Stored data:
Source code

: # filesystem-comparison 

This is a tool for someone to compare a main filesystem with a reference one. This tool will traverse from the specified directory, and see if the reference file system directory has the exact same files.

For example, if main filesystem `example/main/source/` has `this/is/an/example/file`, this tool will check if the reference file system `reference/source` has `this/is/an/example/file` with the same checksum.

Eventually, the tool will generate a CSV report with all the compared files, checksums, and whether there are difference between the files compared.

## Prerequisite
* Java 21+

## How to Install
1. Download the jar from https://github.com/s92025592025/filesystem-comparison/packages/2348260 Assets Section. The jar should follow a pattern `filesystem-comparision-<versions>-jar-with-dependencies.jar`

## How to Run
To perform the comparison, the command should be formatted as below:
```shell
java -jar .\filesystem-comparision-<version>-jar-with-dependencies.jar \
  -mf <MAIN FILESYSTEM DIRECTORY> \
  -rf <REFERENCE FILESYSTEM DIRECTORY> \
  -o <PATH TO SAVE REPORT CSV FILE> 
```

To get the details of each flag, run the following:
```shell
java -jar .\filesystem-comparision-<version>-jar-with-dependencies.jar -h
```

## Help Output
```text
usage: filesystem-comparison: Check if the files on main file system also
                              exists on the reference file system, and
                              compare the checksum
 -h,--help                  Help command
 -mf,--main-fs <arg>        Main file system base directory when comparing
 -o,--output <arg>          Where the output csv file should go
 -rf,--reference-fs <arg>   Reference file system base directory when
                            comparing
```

## What the task asks
Look above for the line that contains "## Help Output". That line and every line after it through the end of the data must be written out exactly, with nothing else.

## Expected answer
## Help Output
```text
usage: filesystem-comparison: Check if the files on main file system also
                              exists on the reference file system, and
                              compare the checksum
 -h,--help                  Help command
 -mf,--main-fs <arg>        Main file system base directory when comparing
 -o,--output <arg>          Where the output csv file should go
 -rf,--reference-fs <arg>   Reference file system base directory when
                            comparing
```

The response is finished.